Towne's screenplay for "Chinatown" is unmatched, in no small part for the reasons that you mention. One of the great takehome messages in this film is that, on the things that really matter, you often learn the real scoop only after it's too late. As Walsh (Joe Mantell) says to Jake Gittes (Jack Nicholson) at the end "Forget it, Jake. It's Chinatown."
Or to bring it back to the topic at hand, it would be like knowing who among our politicians and LE are actually being paid off by the "illegal" sex trade.

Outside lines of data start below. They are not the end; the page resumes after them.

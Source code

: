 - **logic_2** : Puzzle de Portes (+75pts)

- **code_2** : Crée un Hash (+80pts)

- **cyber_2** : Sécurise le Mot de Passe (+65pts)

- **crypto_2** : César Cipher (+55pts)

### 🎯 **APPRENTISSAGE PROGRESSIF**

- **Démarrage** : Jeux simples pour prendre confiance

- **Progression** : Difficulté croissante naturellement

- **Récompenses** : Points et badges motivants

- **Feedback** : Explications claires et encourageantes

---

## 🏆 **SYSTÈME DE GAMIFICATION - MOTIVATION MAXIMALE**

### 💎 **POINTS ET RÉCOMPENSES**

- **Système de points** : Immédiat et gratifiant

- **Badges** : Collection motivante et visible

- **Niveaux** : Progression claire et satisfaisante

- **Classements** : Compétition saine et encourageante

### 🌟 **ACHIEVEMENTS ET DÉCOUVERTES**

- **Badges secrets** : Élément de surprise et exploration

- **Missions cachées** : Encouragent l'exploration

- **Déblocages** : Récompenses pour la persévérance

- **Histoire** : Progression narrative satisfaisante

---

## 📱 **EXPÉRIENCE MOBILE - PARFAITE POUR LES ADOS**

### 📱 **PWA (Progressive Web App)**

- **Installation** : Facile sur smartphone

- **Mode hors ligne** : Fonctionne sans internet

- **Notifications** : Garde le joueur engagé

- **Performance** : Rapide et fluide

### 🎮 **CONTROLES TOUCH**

At one point in the film, Jake (Jack Nicholson) is talking with Evelyn (Faye Dunaway) about having been a cop in Chinatown earlier in his career. When she asks "What did you do there?", he smiles (he knows he is telling a joke) and says "As little as possible". He means that he winked at the corruption he saw there, and compromised his ethics by not enforcing the law (in this case the assumption in the film is that the laws he did not enforce were good laws, which should have been enforced). So he compromised his integrity, something which he is not particularly troubled by at this point in the film.
But then he learns the truth about Evelyn and her father Noah Cross, and determines that this is one time in his time when he will not wink at corruption, but will try to do the ethical thing. When it all goes terribly wrong despite his best intentions, he is left standing in the street, stunned and shattered. At that point, one of his cop partners says to him in an attempt to console him: "Forget it, Jake, it's Chinatown", and the image is of the residents of Chinatown sweeping around them as they stand and engulfing them, while we listen to that great score.
Chinatown is a physical place, but more importantly also a "place" in which we either do or don't compromise ourselves and our ethics, and in which sadly corrruption can have overwhelming power.
A great script, and a great movie.
I don't, however, agree with it anymore; I have since I first saw it in my early twenties come to a fuller understanding of the tremendous power that ethical behavior has to win over corruption. I know now that the good guys can win.
self-interest lobbies RULE the world! trampling on the rest of us (and our rights) like a stampeding herd of buffalo
not to veer off topic, but almost every organized body (of government/commerce) has a duplicitous agenda cloaked in a seemingly moral and "reasonable" argument (after pimps and tax attorneys, the DEA and drug czars come to mind).
[waving to the LE snoops] ... hi there guys/gals. please go catch us some terrorists instead. we're proud of you nonetheless!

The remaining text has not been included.